The Economics of B.C. Malls

Image by: Paul Joseph
The main strip in Gibsons is full of charm and character. But the town's commercial centre has become the mall a kilometre away.

 

The mall is the cornerstone of many small B.C. communities. 
But are they really a net positive for the local economy? 


In the interest of full disclosure: I’ve never liked malls. 


As far as I’m concerned, they’re all the same: stale air, contrived architecture and a barrage of overpriced storefronts. When I lived in east Van or Montreal or Toronto, nothing gave me more pleasure than hopping on my bike and doing all the shopping I needed out of quirky little stores that have been in families for generations. 


Which is why, when I moved to Gibsons on the Sunshine Coast four years ago, I was shocked to find out I didn’t have a choice. A trip to Sunnycrest Mall in Upper Gibsons is unavoidable here. Liquor store selection? Head to the mall. Replacing your ink cartridge? Mall. Picking up a package? Mall, mall, mall.

It bugged me that I couldn’t hop on my bike and pick up what I needed on our quaint little main street in Lower Gibsons, an 80-year-old two-block stretch along the waterfront, featuring a wharf, gift shops/galleries, convenience stores and restaurants. Instead, I had to get in my car and trek a kilometre up the hill to Upper Gibsons (downtown’s busy younger brother), parking between an idling truck and a Hummer to shop at London Drugs, Supervalu, even Hallmark – week in, week out. 


When I started to notice the heavy turnover of local businesses in the mall and found out their rents were somewhere between $15 and $25 a square foot, every fibre in my body began to itch for answers. How did we get here, I wanted to know. Is the typical small-town mall – with seven or eight corporate anchors (Starbucks, BC Liquor Store, RBC, London Drugs, Reitmans, CIBC, the Bargain Shop and Athletes World, in our case), a handful of franchises and a few local stalwarts – really the only model that’s working these days? On a recent trip through the Okanagan, all I saw was one depleted main street after another; the malls, on the other hand, were hopping.


Most small-town folk – even myself on a generous day – will begrudge our local mall this: it’s not great to look at, but it keeps our economy humming. The corporate chains and franchises bring more jobs into town and, because they’re large outfits with economies of scale, they can provide us with more selection at lower prices. 


But the journalist in me wasn’t so sure: does the local mall – dominated in large part by corporate anchors and franchises – have a net positive benefit for the local economy? Sure, it might provide jobs, more stuff and savings for locals, but what does it take away? Even if I leave out those community intangibles that we lose at the mall – chatting with the owner at the till, less car traffic, local colour and flavour – are we losing our money too? 

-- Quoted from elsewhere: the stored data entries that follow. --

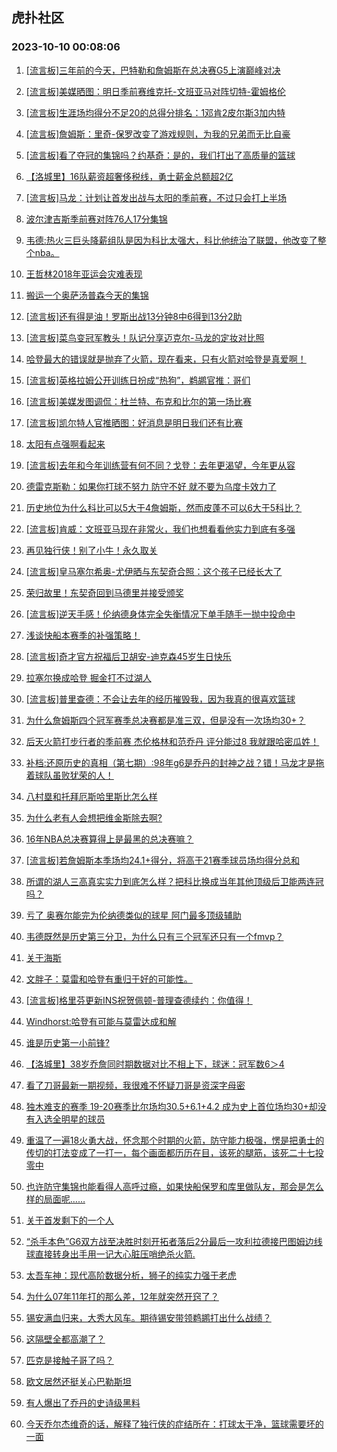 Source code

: ## 虎扑社区 
### 2023-10-10 00:08:06

1. [[流言板]三年前的今天，巴特勒和詹姆斯在总决赛G5上演巅峰对决](https://bbs.hupu.com/62403040.html)

2. [[流言板]美媒晒图：明日季前赛维克托-文班亚马对阵切特-霍姆格伦](https://bbs.hupu.com/62403028.html)

3. [[流言板]生涯场均得分不足20的总得分排名：1邓肯2皮尔斯3加内特](https://bbs.hupu.com/62404478.html)

4. [[流言板]詹姆斯：里奇-保罗改变了游戏规则，为我的兄弟而无比自豪](https://bbs.hupu.com/62402904.html)

5. [[流言板]看了夺冠的集锦吗？约基奇：是的，我们打出了高质量的篮球](https://bbs.hupu.com/62402714.html)

6. [【洛城里】16队薪资超奢侈税线，勇士薪金总额超2亿](https://bbs.hupu.com/62398980.html)

7. [[流言板]马龙：计划让首发出战与太阳的季前赛，不过只会打上半场](https://bbs.hupu.com/62402537.html)

8. [波尔津吉斯季前赛对阵76人17分集锦](https://bbs.hupu.com/62397457.html)

9. [韦德:热火三巨头降薪组队是因为科比太强大，科比他统治了联盟，他改变了整个nba。](https://bbs.hupu.com/62400843.html)

10. [王哲林2018年亚运会灾难表现](https://bbs.hupu.com/62400772.html)

11. [搬运一个奥萨汤普森今天的集锦](https://bbs.hupu.com/62398947.html)

12. [[流言板]还有得是油！罗斯出战13分钟8中6得到13分2助](https://bbs.hupu.com/62395311.html)

13. [[流言板]菜鸟变冠军教头！队记分享迈克尔-马龙的定妆对比照](https://bbs.hupu.com/62402266.html)

14. [哈登最大的错误就是抛弃了火箭，现在看来，只有火箭对哈登是真爱啊！](https://bbs.hupu.com/62403187.html)

15. [[流言板]英格拉姆公开训练日扮成“热狗”，鹈鹕官推：哥们](https://bbs.hupu.com/62395045.html)

16. [[流言板]美媒发图调侃：杜兰特、布克和比尔的第一场比赛](https://bbs.hupu.com/62396680.html)

17. [[流言板]凯尔特人官推晒图：好消息是明日我们还有比赛️](https://bbs.hupu.com/62403115.html)

18. [太阳有点强啊看起来](https://bbs.hupu.com/62402935.html)

19. [[流言板]去年和今年训练营有何不同？戈登：去年更渴望，今年更从容](https://bbs.hupu.com/62402397.html)

20. [德雷克斯勒：如果你打球不努力 防守不好 就不要为乌度卡效力了](https://bbs.hupu.com/62396946.html)

21. [历史地位为什么科比可以5大于4詹姆斯，然而皮蓬不可以6大于5科比？](https://bbs.hupu.com/62402139.html)

22. [[流言板]肯威：文班亚马现在非常火，我们也想看看他实力到底有多强](https://bbs.hupu.com/62399284.html)

23. [再见独行侠！别了小牛！永久取关](https://bbs.hupu.com/62394025.html)

24. [[流言板]皇马塞尔希奥-尤伊晒与东契奇合照：这个孩子已经长大了](https://bbs.hupu.com/62400659.html)

25. [荣归故里！东契奇回到马德里并接受颁奖](https://bbs.hupu.com/62401272.html)

26. [[流言板]逆天手感！伦纳德身体完全失衡情况下单手随手一抛中投命中](https://bbs.hupu.com/62394709.html)

27. [浅谈快船本赛季的补强策略！](https://bbs.hupu.com/62403921.html)

28. [[流言板]奇才官方祝福后卫胡安-迪克森45岁生日快乐](https://bbs.hupu.com/62404421.html)

29. [拉塞尔换成哈登 掘金打不过湖人](https://bbs.hupu.com/62402822.html)

30. [[流言板]普里查德：不会让去年的经历摧毁我，因为我真的很喜欢篮球](https://bbs.hupu.com/62401276.html)

31. [为什么詹姆斯四个冠军赛季总决赛都是准三双，但是没有一次场均30+？](https://bbs.hupu.com/62402142.html)

32. [后天火箭打步行者的季前赛  杰伦格林和范乔丹 评分能过8 我就跟哈密瓜姓！](https://bbs.hupu.com/62404067.html)

33. [补档:还原历史的真相（第七期）:98年g6是乔丹的封神之战？错！马龙才是拖着球队虽败犹荣的人！](https://bbs.hupu.com/62402897.html)

34. [八村塁和托拜厄斯哈里斯比怎么样](https://bbs.hupu.com/62403535.html)

35. [为什么老有人会想把维金斯除去啊?](https://bbs.hupu.com/62403465.html)

36. [16年NBA总决赛算得上是最黑的总决赛嘛？](https://bbs.hupu.com/62399446.html)

37. [[流言板]若詹姆斯本季场均24.1+得分，将高于21赛季球员场均得分总和](https://bbs.hupu.com/62393565.html)

38. [所谓的湖人三高真实实力到底怎么样？把科比换成当年其他顶级后卫能两连冠吗？](https://bbs.hupu.com/62404344.html)

39. [亏了 奥赛尔能完为伦纳德类似的球星 阿门最多顶级辅助](https://bbs.hupu.com/62404160.html)

40. [韦德既然是历史第三分卫，为什么只有三个冠军还只有一个fmvp？](https://bbs.hupu.com/62404024.html)

41. [关于海斯](https://bbs.hupu.com/62403373.html)

42. [文胖子：莫雷和哈登有重归于好的可能性。 ​​​](https://bbs.hupu.com/62404010.html)

43. [[流言板]格里芬更新INS祝贺佩顿-普理查德续约：你值得！](https://bbs.hupu.com/62401006.html)

44. [Windhorst:哈登有可能​​​与莫雷达成和解](https://bbs.hupu.com/62403033.html)

45. [谁是历史第一小前锋?](https://bbs.hupu.com/62404659.html)

46. [【洛城里】38岁乔詹同时期数据对比不相上下，球迷：冠军数6＞4](https://bbs.hupu.com/62403378.html)

47. [看了刀哥最新一期视频，我很难不怀疑刀哥是资深字母密](https://bbs.hupu.com/62402470.html)

48. [独木难支的赛季 19-20赛季比尔场均30.5+6.1+4.2 成为史上首位场均30+却没有入选全明星的球员](https://bbs.hupu.com/62402990.html)

49. [重温了一遍18火勇大战，怀念那个时期的火箭，防守能力极强，愣是把勇士的传切的打法变成了一打一，每个画面都历历在目，该死的腿筋，该死二十七投零中](https://bbs.hupu.com/62402506.html)

50. [也许防守集锦也能看得人高呼过瘾，如果快船保罗和库里做队友，那会是怎么样的局面呢……](https://bbs.hupu.com/62402668.html)

51. [关于首发剩下的一个人](https://bbs.hupu.com/62403122.html)

52. [“杀手本色”G6双方战至决胜时刻开拓者落后2分最后一攻利拉德接巴图姆边线球直接转身出手用一记大心脏压哨绝杀火箭.](https://bbs.hupu.com/62397415.html)

53. [太吾车神：现代高阶数据分析，狮子的纯实力强于老虎](https://bbs.hupu.com/62403576.html)

54. [为什么07年11年打的那么差，12年就突然开窍了？](https://bbs.hupu.com/62402885.html)

55. [锡安满血归来，大秀大风车。期待锡安带领鹈鹕打出什么战绩？](https://bbs.hupu.com/62403151.html)

56. [这隔壁全都高潮了？](https://bbs.hupu.com/62403419.html)

57. [匹克是接触子哥了吗？](https://bbs.hupu.com/62403261.html)

58. [欧文居然还挺关心巴勒斯坦](https://bbs.hupu.com/62396823.html)

59. [有人爆出了乔丹的史诗级黑料](https://bbs.hupu.com/62402861.html)

60. [今天乔尔杰维奇的话，解释了独行侠的症结所在：打球太干净，篮球需要坏的一面](https://bbs.hupu.com/62403024.html)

To find out, I meet up with Michael McLaughlin, a middle-aged gumboot-wearing small-business consultant and the local economic development officer. He doesn’t buy my cynicism.


“This is a common misconception: that malls suck money out of the local economy. You need to examine that statement,” he tells me. “Imagine our town without a mall.” 


McLaughlin, a thoughtful part-time farmer hired by the Town of Gibsons to head up an economic development initiative for the Sunshine Coast called BCI (Best Coast Initiatives), pauses and considers his next statement. “Most small businesses fail because they’re poorly run.”